What is the right time to release device memory after building AS structure in Optix7?

Altmice · October 22, 2019, 3:46am

Hello! I’m writing a sample application with 2 GAS following the instruction of official programming guide.
In chapter 5 “Acceleration structures”, it says that

“The AS constructed by optixAccelBuild does not reference any of the device buffers referenced in the build inputs. All relevant data is copied from these buffers into the acceleration output buffer, possibly in a different format.
The application is free to release this memory after the build without invalidating the acceleration structure. However, IAS builds do continue to refer to other IAS and GAS instances and transform nodes.”
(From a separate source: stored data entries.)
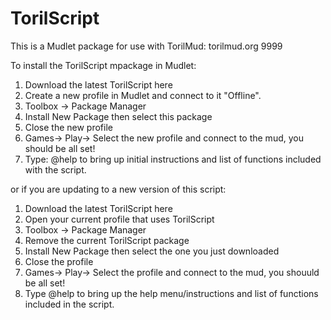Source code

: # TorilScript

This is a Mudlet package for use with TorilMud: torilmud.org 9999

To install the TorilScript mpackage in Mudlet:
1) Download the latest TorilScript here
2) Create a new profile in Mudlet and connect to it "Offline".
3) Toolbox -> Package Manager
4) Install New Package then select this package
5) Close the new profile
6) Games-> Play-> Select the new profile and connect to the mud, you should be all set!
7) Type: @help to bring up initial instructions and list of functions included with the script.

or if you are updating to a new version of this script:
1) Download the latest TorilScript here
2) Open your current profile that uses TorilScript
3) Toolbox -> Package Manager
4) Remove the current TorilScript package
5) Install New Package then select the one you just downloaded
6) Close the profile
7) Games-> Play-> Select the profile and connect to the mud, you shouuld be all set!
8) Type @help to bring up the help menu/instructions and list of functions included in the script.
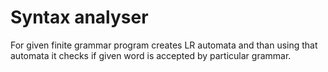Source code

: # Syntax analyser
For given finite grammar program creates LR automata and than using that automata it checks if given word is accepted by particular grammar.

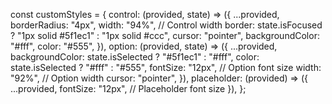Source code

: 
const customStyles = {
  control: (provided, state) => ({
    ...provided,
    borderRadius: "4px",
    width: "94%", // Control width
    border: state.isFocused ? "1px solid #5f1ec1" : "1px solid #ccc",
    cursor: "pointer",
    backgroundColor: "#fff",
    color: "#555",
  }),
  option: (provided, state) => ({
    ...provided,
    backgroundColor: state.isSelected ? "#5f1ec1" : "#fff",
    color: state.isSelected ? "#fff" : "#555",
    fontSize: "12px", // Option font size
    width: "92%", // Option width
    cursor: "pointer",
  }),
  placeholder: (provided) => ({
    ...provided,
    fontSize: "12px", // Placeholder font size
  }),
};
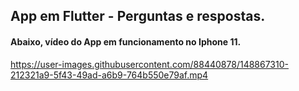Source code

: <div>
  <h2>
    App em Flutter - Perguntas e respostas.
  </h2>
</div>

<div>
  <h4>
    Abaixo, vídeo do App em funcionamento no Iphone 11.
  </h4>
</div>

https://user-images.githubusercontent.com/88440878/148867310-212321a9-5f43-49ad-a6b9-764b550e79af.mp4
It seems like that the user can release the relevant device buffer as long as the OptixAccelBuild for GAS has been called.
My sample IAS is composed of 2 GAS spheres. One sphere is based on triangle meshes and the other is based on AABB. However, I found that the aabb device buffer must not be released before building the IAS. If I release the memory of aabb array soon after building the aabb GAS, the primitive will not be traversed and disappear from the result.
The situation of triangle primitive is a bit different. If I release device memory after building the triangle GAS, the app works well with a small number of triangles. Illegal memory access will be encounted if I increase the amount of triangle to about 7000. Referenced device memory must be reserved unless the application is destroyed.

So, what is the right time to release the device memory referenced in build inputs? Large memory consumption will be encountered to reserve these memory.

dhart · October 22, 2019, 5:02pm

Hi Altmice,

I’m not sure what’s happening in your case, but I can confirm that freeing your AABB buffer immediately after calling optixAccelBuild() is allowed and should work correctly. Our SDK samples, optixWhitted_exp for example, releases the AABB buffer immediately after it’s used.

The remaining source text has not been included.